[RFC] Amend commit messages

Wed Feb 23 10:18:44 UTC 2011

Hi,

This is at a slightly different tangent to your question:

> "I made a mistake in my commit message. How can I change it?"

The question largely is one directed at history editing... Of course there are
questions about have the changes been pushed, etc...

From a personal point of view I just think we should have the option --amend to
the commit command that basically does:

hg qimport -r tip ; hg qrefresh -e ; hg qfinish tip

Just like it says in http://mercurial.selenic.com/wiki/GitConcepts.

This gets around probably 60% of the problems.

I mean git users use this and they are not killing themselves with it. In fact I
implemented exactly this option in MacHg and its wonderful. See this screenshot:

-------------- next part --------------
A non-text attachment was scrubbed...
Name: AmendOption.png
Type: image/png
Size: 63189 bytes
Desc: not available
URL: <http://selenic.com/pipermail/mercurial-devel/attachments/20110223/e8c32d36/attachment.png>
-------------- next part --------------

Then the other 40% of the problem is to hurry up LiquidHg.

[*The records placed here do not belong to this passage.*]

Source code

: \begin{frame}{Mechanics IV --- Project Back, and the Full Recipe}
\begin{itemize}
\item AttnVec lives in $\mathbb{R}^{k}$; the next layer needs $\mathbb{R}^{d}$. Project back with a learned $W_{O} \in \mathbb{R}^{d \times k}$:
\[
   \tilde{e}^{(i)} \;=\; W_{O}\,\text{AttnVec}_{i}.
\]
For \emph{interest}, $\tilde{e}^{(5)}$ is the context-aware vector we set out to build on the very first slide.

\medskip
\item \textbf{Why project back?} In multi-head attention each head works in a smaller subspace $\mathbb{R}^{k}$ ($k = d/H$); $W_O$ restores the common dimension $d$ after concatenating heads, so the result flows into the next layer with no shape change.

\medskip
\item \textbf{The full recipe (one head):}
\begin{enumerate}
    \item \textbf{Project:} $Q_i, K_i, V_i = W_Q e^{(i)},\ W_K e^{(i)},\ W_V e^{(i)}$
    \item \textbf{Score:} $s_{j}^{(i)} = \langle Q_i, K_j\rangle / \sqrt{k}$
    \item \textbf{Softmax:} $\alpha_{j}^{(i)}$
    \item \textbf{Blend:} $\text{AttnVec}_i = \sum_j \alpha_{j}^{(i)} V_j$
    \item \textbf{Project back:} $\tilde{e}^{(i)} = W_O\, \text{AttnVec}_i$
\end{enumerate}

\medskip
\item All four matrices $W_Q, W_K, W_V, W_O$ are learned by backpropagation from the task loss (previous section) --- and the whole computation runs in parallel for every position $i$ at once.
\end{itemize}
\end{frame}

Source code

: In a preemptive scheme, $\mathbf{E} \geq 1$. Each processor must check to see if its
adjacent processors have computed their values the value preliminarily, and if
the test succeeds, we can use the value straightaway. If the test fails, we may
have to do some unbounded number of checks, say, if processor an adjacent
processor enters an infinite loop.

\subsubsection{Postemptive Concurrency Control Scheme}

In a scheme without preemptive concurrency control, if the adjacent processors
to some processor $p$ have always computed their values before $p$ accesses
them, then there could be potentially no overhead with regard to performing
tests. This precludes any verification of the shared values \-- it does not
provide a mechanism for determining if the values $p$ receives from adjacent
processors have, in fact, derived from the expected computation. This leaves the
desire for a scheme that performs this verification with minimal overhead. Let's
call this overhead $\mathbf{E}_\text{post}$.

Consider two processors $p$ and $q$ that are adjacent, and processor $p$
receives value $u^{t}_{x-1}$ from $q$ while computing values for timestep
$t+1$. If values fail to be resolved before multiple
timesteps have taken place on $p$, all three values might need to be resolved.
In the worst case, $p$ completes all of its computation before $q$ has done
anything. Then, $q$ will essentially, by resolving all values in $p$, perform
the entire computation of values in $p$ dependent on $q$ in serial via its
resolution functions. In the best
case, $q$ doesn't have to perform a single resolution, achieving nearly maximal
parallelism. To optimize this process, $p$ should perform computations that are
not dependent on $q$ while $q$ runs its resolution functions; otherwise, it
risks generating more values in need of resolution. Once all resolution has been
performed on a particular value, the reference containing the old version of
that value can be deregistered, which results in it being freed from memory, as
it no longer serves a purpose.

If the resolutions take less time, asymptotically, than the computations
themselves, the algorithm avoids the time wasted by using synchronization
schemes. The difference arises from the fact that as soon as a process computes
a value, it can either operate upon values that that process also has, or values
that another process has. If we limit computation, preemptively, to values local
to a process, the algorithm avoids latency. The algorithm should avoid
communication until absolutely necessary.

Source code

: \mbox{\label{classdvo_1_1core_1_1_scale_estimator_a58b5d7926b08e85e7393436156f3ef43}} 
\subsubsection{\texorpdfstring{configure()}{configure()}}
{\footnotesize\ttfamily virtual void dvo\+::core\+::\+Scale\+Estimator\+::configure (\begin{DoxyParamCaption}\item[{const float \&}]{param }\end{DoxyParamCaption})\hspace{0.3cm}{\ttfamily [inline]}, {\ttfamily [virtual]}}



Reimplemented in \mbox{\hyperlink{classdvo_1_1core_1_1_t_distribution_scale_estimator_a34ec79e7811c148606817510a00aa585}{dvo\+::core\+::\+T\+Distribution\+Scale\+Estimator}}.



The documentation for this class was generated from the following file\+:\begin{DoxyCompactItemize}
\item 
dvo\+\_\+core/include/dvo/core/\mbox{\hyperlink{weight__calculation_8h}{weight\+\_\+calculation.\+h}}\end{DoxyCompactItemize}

I don't know about everybody else but I tend to work on my code for a while
adding, polishing moving bits around and then push stuff in a clump. I do a lot
of "history editing" before I push. My typical workflow and I would assume that
of others is: A lot of time with development there are small little tweaks. I
often commit before I compile just in case I mess something up.  Then I start
testing the new code. I will often then find some simple typos, or maybe a
missing include or something. Then I simply do an amend commit, and then once
its compiling the next changes either go in their own commits if they are bigger
or in that one if they were simple small oversights.

(I will often use histedit to move things around until they are in a nice order
for later historical understanding so that when I or someone else looks back 6
months from now I / they have some hope of following what I was doing. In fact I
often don't worry too much about the commit message. I often go back once things
are moved around and organized into shape and change the commit messages to
something detailed and sensible... Of course I do this on the stuff I haven't
yet pushed to the wider world. Note to do this editing I often make throw away
clones just in case something goes wrong with the history editing process, so I
can just step back to where I was. At some stage it would be really nice to have
a wider undo, rather than the limited rollback we now have... But thats the
topic for other emails...)

<general comment on history editing>
I commit early and very often. But many of my commits are not logical chunks or
they go down blind alleys etc. Thus history editing is really really useful. In
fact one of the largest examples of this close to home that we all have
experience with here is the Mercurial source code itself. The commit history for
the Mercurial project itself is quite clean and the quality level of the patches
before they are applied to the mercurial sources is quite high. There are very
few: "Opps, include that header", "Opps change the spelling here", "Opps, make
sure it compiles under linux", "Opps, make sure it passes this test", etc. sorts
of commits in the Mercurial source tree. Thus in one way or another the ethos
behind the Mercurial project's revision history is a clean one.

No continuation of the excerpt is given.